Friday, 16 November 2007

dna testing of shelter dogs to find dangerous breeds

When people ask me what breed Penny is, I just say she's a mutt. I've had lots of fun wondering what genetic heritage she has and I was mildly interested, as I blogged on 7 October, to discover that it is possible to test dogs' genetic heritage and work out what breeds are in their ancestry.

However, I have just read an opinion piece in seattle about the possibility of insurance companies demanding that household insurance policies specify the genetic heritage of dogs living in the home.It seems like science fiction, but who, twenty years ago, would have foreseen the technologies that we take for granted today?

The writer, Dee Carlson, suggests that it could be required as part of home insurance for you to analyse the breed of a shelter dog before you take it into your home.

On reading the 'comments' section of the article, I found that one person accuses Dee Carlson of having a hidden agenda because she breeds akitas. I did a Google search on her and found an article she has written for akita owners about the dangers of letting these dogs interact with children or other dogs. I guess if you follow the recommendations set out by ARMAC (Akita Rescue Mid-Atlantic) you can be sure your dog does not get into trouble, but it seemed to me you would have to have a special love of this breed to keep one.

It was the list at the bottom of the akita rescue site that astonished me. It is a list of the breeds that have been declared 'dangerous' in different parts of the US. There are seventy-five breeds! Amongst them are labrador retrievers and airedales!

I was so taken aback by this huge list that I searched for more information and came across a book called Fatal Dog Attacks. The write-up of the book says, in part:
There seems to be an ever growing expectation of a "behaviorally homogenized" dog - "Benji" in the shape of a Rottweiler. Breeds of dogs with greater protection instincts or an elevated prey-drive are often unfairly viewed as "aggressive or dangerous". No breed of dog is inherently vicious, as all breeds of dogs were created and are maintained exclusively to serve and co-exist with humans. The problem exists not within the breed of dog, but rather within the owners that fail to control, supervise, maintain and properly train the breed of dog they choose to keep.

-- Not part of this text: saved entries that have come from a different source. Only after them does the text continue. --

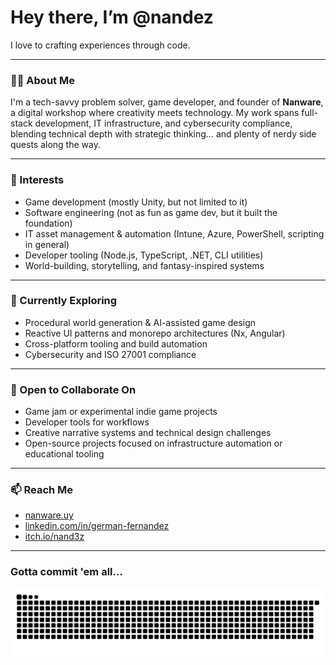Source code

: # Hey there, I’m @nandez

I love to crafting experiences through code.

---

### 👨‍💻 About Me
I'm a tech-savvy problem solver, game developer, and founder of **Nanware**, a digital workshop where creativity meets technology. My work spans full-stack development, IT infrastructure, and cybersecurity compliance, blending technical depth with strategic thinking... and plenty of nerdy side quests along the way.

---

### 👀 Interests
- Game development (mostly Unity, but not limited to it)
- Software engineering (not as fun as game dev, but it built the foundation)
- IT asset management & automation (Intune, Azure, PowerShell, scripting in general)
- Developer tooling (Node.js, TypeScript, .NET, CLI utilities)
- World-building, storytelling, and fantasy-inspired systems

---

### 🌱 Currently Exploring
- Procedural world generation & AI-assisted game design
- Reactive UI patterns and monorepo architectures (Nx, Angular)
- Cross-platform tooling and build automation
- Cybersecurity and ISO 27001 compliance

---

### 🤝 Open to Collaborate On
- Game jam or experimental indie game projects
- Developer tools for workflows
- Creative narrative systems and technical design challenges
- Open-source projects focused on infrastructure automation or educational tooling

---

### 📫 Reach Me
- [nanware.uy](https://nanware.uy)
- [linkedin.com/in/german-fernandez](https://www.linkedin.com/in/german-fernandez-98548671/)
- [itch.io/nand3z](https://nand3z.itch.io)

---

### Gotta commit 'em all...

<picture>
        <source media="(prefers-color-scheme: dark)" srcset="https://raw.githubusercontent.com/nandez/nandez/output/github-contribution-grid-snake-dark.svg">
        <source media="(prefers-color-scheme: light)" srcset="https://raw.githubusercontent.com/nandez/nandez/output/github-contribution-grid-snake.svg">
        <img alt="github contribution grid snake animation" src="https://raw.githubusercontent.com/nandez/nandez/output/github-contribution-grid-snake.svg" style="visibility: visible; max-width: 100%;">
</picture>


<!---
nandez/nandez is a ✨ special ✨ repository because its `README.md` (this file) appears on your GitHub profile.
You can click the Preview link to take a look at your changes.
--->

Any dog, regardless of breed, is only as dangerous as his/her owner allows it to be.

The Kennel Club in the UK also discusses the issue in a page titled The Kennel Club Proposes Alternative To Dangerous Dog Amnesties Here's a quote from that document:
Research shows that this is influenced most by the dog’s owner, the environment it lives in and the training it is given. In the wrong hands, any breed of dog can be dangerous - the number of dog attacks by breeds other than those on the dangerous dogs list illustrates this. Similarly, any dog that has been trained by its owner appropriately and sufficiently should not be outlawed or destroyed based on its breed alone.